---- Input records

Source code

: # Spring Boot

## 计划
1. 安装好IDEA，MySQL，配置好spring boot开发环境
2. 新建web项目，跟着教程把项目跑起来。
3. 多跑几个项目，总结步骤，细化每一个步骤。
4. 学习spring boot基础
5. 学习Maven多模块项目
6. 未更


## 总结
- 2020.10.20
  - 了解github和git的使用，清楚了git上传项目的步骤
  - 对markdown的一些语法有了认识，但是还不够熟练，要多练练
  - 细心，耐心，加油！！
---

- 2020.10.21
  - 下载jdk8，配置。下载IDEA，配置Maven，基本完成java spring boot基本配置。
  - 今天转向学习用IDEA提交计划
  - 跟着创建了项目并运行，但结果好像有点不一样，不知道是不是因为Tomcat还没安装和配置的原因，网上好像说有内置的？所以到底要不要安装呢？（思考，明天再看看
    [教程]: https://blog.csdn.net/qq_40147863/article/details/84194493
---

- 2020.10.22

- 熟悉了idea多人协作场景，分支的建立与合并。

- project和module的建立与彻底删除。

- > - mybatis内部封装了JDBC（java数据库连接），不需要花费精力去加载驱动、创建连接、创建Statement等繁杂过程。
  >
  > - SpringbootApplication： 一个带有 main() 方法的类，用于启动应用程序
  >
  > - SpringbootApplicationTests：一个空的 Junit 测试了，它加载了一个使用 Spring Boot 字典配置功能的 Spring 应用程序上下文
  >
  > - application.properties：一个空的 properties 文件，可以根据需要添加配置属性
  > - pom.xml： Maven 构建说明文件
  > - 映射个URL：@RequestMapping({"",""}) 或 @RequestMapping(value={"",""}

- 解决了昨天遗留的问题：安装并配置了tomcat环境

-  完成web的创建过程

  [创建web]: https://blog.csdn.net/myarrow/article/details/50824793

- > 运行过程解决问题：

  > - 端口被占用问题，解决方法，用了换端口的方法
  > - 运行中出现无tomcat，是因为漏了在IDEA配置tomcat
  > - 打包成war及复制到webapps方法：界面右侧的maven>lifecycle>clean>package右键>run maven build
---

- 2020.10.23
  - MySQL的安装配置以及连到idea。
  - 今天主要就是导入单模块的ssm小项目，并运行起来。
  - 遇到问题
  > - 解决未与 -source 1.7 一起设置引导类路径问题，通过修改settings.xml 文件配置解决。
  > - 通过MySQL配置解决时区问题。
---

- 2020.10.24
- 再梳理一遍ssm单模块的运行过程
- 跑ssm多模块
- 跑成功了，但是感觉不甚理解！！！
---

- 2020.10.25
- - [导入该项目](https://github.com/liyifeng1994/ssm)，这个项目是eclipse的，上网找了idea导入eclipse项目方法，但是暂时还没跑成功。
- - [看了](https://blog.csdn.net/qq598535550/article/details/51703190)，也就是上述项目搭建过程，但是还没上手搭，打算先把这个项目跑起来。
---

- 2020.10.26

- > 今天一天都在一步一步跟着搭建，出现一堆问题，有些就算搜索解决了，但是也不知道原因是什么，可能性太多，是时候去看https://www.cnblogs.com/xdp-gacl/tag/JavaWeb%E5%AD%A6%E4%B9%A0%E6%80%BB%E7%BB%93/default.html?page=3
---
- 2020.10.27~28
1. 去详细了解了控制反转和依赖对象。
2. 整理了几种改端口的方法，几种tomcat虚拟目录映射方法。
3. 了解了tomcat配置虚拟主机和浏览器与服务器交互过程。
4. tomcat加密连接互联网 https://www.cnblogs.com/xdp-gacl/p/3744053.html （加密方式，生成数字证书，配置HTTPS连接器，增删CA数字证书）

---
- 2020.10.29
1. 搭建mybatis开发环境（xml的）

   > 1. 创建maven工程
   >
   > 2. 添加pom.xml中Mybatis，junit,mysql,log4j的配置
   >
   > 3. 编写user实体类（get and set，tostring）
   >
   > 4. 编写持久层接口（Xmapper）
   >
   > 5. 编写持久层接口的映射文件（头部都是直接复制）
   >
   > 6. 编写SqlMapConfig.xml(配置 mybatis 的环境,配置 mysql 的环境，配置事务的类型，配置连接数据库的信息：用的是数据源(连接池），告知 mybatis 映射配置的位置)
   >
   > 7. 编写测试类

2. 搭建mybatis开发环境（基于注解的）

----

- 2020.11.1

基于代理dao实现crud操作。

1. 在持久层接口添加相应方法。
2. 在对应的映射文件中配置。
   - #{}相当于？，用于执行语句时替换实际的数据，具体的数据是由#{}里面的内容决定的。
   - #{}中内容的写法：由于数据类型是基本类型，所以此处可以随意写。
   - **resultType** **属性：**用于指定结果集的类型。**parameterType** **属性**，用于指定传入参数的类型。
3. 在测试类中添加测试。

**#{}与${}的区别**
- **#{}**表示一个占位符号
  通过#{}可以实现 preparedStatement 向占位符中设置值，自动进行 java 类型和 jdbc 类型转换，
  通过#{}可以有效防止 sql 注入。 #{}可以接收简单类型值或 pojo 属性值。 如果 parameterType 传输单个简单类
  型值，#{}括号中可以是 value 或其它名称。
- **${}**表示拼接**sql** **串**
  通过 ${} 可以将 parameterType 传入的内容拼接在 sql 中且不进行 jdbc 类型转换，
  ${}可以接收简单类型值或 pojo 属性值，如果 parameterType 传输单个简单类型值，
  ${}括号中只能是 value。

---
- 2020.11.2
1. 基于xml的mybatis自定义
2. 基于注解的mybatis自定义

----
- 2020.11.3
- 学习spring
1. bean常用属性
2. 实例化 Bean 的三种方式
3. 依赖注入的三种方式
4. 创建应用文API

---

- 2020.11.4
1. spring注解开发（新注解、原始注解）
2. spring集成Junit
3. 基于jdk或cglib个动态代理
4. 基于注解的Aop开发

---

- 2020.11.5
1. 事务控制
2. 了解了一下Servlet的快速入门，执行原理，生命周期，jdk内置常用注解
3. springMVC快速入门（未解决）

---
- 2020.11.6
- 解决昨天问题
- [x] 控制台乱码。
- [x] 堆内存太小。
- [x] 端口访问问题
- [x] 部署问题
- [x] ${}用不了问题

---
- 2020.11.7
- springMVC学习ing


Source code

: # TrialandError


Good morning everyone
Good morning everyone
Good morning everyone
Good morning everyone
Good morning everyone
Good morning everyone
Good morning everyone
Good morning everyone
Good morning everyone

--------
---- Input records

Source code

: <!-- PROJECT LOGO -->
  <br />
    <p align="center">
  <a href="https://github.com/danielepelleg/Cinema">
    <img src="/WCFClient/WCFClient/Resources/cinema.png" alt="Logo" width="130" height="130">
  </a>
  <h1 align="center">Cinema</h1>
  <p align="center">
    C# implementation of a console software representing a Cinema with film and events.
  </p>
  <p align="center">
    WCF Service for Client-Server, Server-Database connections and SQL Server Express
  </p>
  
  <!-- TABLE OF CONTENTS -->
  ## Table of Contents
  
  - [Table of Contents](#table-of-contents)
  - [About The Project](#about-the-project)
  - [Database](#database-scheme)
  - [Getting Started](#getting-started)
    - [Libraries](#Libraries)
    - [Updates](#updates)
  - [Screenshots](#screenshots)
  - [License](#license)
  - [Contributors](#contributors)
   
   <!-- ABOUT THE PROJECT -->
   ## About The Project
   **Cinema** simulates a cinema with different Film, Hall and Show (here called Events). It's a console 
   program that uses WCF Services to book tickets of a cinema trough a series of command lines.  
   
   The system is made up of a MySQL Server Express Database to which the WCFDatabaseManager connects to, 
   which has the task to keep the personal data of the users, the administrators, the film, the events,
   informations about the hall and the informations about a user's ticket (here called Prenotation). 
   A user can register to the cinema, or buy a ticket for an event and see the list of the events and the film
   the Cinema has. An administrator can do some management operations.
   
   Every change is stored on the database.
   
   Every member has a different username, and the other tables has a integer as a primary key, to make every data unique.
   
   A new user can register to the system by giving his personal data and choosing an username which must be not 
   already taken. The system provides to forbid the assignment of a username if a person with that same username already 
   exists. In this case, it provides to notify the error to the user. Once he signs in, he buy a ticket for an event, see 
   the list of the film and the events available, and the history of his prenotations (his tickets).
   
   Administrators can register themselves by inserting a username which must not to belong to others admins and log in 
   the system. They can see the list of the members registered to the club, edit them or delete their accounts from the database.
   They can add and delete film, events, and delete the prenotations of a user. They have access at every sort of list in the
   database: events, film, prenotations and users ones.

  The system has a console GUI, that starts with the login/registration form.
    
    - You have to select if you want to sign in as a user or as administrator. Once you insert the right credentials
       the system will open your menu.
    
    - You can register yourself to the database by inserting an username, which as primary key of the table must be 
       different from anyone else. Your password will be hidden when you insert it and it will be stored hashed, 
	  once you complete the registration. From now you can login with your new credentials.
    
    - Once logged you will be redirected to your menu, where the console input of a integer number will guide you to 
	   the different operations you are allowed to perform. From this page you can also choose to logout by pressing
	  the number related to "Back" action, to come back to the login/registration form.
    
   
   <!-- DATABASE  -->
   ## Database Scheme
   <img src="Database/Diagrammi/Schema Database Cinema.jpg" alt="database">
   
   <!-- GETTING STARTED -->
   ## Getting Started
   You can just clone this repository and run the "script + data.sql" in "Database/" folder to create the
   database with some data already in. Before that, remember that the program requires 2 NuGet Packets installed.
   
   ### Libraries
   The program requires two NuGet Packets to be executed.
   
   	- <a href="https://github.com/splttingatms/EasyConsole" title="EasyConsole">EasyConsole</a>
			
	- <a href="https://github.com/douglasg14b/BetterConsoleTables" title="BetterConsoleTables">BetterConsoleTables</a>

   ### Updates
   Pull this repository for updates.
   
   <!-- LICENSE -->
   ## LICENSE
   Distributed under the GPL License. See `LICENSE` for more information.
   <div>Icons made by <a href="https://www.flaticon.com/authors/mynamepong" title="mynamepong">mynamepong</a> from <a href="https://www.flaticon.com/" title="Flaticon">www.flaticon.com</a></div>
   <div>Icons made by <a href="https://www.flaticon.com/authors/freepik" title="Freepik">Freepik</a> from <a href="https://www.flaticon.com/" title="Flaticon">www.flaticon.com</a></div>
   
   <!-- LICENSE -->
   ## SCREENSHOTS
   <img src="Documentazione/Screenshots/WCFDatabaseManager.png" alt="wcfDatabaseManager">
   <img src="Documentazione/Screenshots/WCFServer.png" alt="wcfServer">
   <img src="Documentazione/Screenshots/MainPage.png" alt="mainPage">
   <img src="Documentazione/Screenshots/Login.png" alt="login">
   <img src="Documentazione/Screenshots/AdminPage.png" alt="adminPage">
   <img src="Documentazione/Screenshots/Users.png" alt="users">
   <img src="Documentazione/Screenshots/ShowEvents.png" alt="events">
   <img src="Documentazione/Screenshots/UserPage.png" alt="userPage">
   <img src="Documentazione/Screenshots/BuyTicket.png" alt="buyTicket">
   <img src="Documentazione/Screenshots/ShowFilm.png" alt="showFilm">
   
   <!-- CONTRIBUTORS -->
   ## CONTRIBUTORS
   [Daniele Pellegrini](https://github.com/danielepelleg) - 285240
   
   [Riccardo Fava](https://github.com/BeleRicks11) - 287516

--------

▸ Work to be completed
From the data above, pick out each line containing "gacl" and copy it.

▸ Solved exercise
- > 今天一天都在一步一步跟着搭建，出现一堆问题，有些就算搜索解决了，但是也不知道原因是什么，可能性太多，是时候去看https://www.cnblogs.com/xdp-gacl/tag/JavaWeb%E5%AD%A6%E4%B9%A0%E6%80%BB%E7%BB%93/default.html?page=3
4. tomcat加密连接互联网 https://www.cnblogs.com/xdp-gacl/p/3744053.html （加密方式，生成数字证书，配置HTTPS连接器，增删CA数字证书）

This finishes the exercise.